Class StandardRobotsMetaProvider

  • All Implemented Interfaces:
    IRobotsMetaProvider, IXMLConfigurable

    public class StandardRobotsMetaProvider
    extends Object
    implements IRobotsMetaProvider, IXMLConfigurable

    Implementation of IRobotsMetaProvider as per X-Robots-Tag and ROBOTS standards.
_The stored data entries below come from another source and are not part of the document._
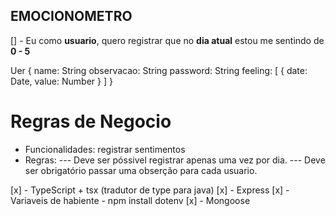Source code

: ## EMOCIONOMETRO 

[] - Eu como **usuario**, quero registrar que no **dia atual** estou me sentindo de **0 - 5**

Uer {
  name: String
  observacao: String
  password: String
  feeling: [ { date: Date, value: Number } ]
}

# Regras de Negocio

- Funcionalidades: registrar sentimentos
- Regras: 
--- Deve ser póssivel registrar apenas uma vez por dia.
--- Deve ser obrigatório passar uma obserção para cada usuario.

[x] - TypeScript + tsx (tradutor de type para java)
[x] - Express
[x] - Variaveis de habiente - npm install dotenv
[x] - Mongoose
Extracts robots information from "ROBOTS" meta tag in an HTML page or "X-Robots-Tag" tag in the HTTP header (see https://developers.google.com/webmasters/control-crawl-index/docs/robots_meta_tag and http://www.robotstxt.org/meta.html).

    If you specified a prefix for the HTTP headers, make sure to specify it again here or the robots meta tags will not be found.

    If robots instructions are provided in both the HTML page and HTTP header, the ones in HTML page will take precedence, and the ones in HTTP header will be ignored.

    XML configuration usage:

    
    <robotsMeta
        ignore="false"
        class="com.norconex.collector.http.robot.impl.StandardRobotsMetaProvider">
      <headersPrefix>(string prefixing headers)</headersPrefix>
    </robotsMeta>

    XML usage example:

    
    <robotsMeta
        ignore="true"/>

    The above example ignores robot meta information.

    Author:
    Pascal Essiembre